Instructions to follow | Write out every entry exactly as it stands.

Records to process |
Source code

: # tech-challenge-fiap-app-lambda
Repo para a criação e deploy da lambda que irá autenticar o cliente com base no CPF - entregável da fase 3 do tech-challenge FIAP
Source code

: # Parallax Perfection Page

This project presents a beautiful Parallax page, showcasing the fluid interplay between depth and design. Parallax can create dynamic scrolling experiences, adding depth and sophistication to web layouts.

Answer to this problem |
Source code

: # tech-challenge-fiap-app-lambda
Repo para a criação e deploy da lambda que irá autenticar o cliente com base no CPF - entregável da fase 3 do tech-challenge FIAP
Source code

: # Parallax Perfection Page

This project presents a beautiful Parallax page, showcasing the fluid interplay between depth and design. Parallax can create dynamic scrolling experiences, adding depth and sophistication to web layouts.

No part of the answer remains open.